## Assignment
Could you find every line in the entries below that holds the word "partial" and copy it?

Saved data entries
◆ ◆ ◆ ◆ ◆ ◆ ◆
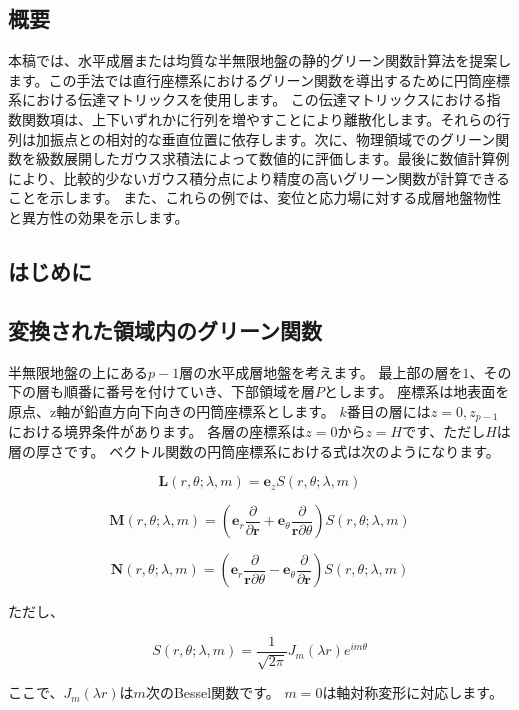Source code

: \subsection{概要}

本稿では、水平成層または均質な半無限地盤の静的グリーン関数計算法を提案します。この手法では直行座標系におけるグリーン関数を導出するために円筒座標系における伝達マトリックスを使用します。
この伝達マトリックスにおける指数関数項は、上下いずれかに行列を増やすことにより離散化します。それらの行列は加振点との相対的な垂直位置に依存します。次に、物理領域でのグリーン関数を級数展開したガウス求積法によって数値的に評価します。最後に数値計算例により、比較的少ないガウス積分点により精度の高いグリーン関数が計算できることを示します。
また、これらの例では、変位と応力場に対する成層地盤物性と異方性の効果を示します。

\subsection{はじめに}

\subsection{変換された領域内のグリーン関数}

半無限地盤の上にある$p-1$層の水平成層地盤を考えます。
最上部の層を$1$、その下の層も順番に番号を付けていき、下部領域を層$P$とします。
座標系は地表面を原点、z軸が鉛直方向下向きの円筒座標系とします。
$k$番目の層には$z=0,z_{p-1}$における境界条件があります。
各層の座標系は$z=0$から$z=H$です、ただし$H$は層の厚さです。
ベクトル関数の円筒座標系における式は次のようになります。

\[\mathbf{L}\left(r,\theta;\lambda,m\right)=\mathbf{e}_{z}S\left(r,\theta;\lambda,m\right)\]

\[\mathbf{M}\left(r,\theta;\lambda,m\right)=\left(\mathbf{e}_{r}\dfrac{\partial}{\partial\mathbf{r}}+\mathbf{e}_{\theta}\dfrac{\partial}{\mathbf{r}\partial\theta}\right)S\left(r,\theta;\lambda,m\right)\]

\[\mathbf{N}\left(r,\theta;\lambda,m\right)=\left(\mathbf{e}_{r}\dfrac{\partial}{\mathbf{r}\partial\theta}-\mathbf{e}_{\theta}\dfrac{\partial}{\partial\mathbf{r}}\right)S\left(r,\theta;\lambda,m\right)\]

ただし、

\[S\left(r,\theta;\lambda,m\right)=\dfrac{1}{\sqrt{2\pi}}J_{m}\left(\lambda r\right)e^{im\theta}\]

ここで、$J_{m}(\lambda r)$は$m$次のBessel関数です。
$m=0$は軸対称変形に対応します。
◆ ◆ ◆ ◆ ◆ ◆ ◆
## Solution to the problem
\[\mathbf{M}\left(r,\theta;\lambda,m\right)=\left(\mathbf{e}_{r}\dfrac{\partial}{\partial\mathbf{r}}+\mathbf{e}_{\theta}\dfrac{\partial}{\mathbf{r}\partial\theta}\right)S\left(r,\theta;\lambda,m\right)\]
\[\mathbf{N}\left(r,\theta;\lambda,m\right)=\left(\mathbf{e}_{r}\dfrac{\partial}{\mathbf{r}\partial\theta}-\mathbf{e}_{\theta}\dfrac{\partial}{\partial\mathbf{r}}\right)S\left(r,\theta;\lambda,m\right)\]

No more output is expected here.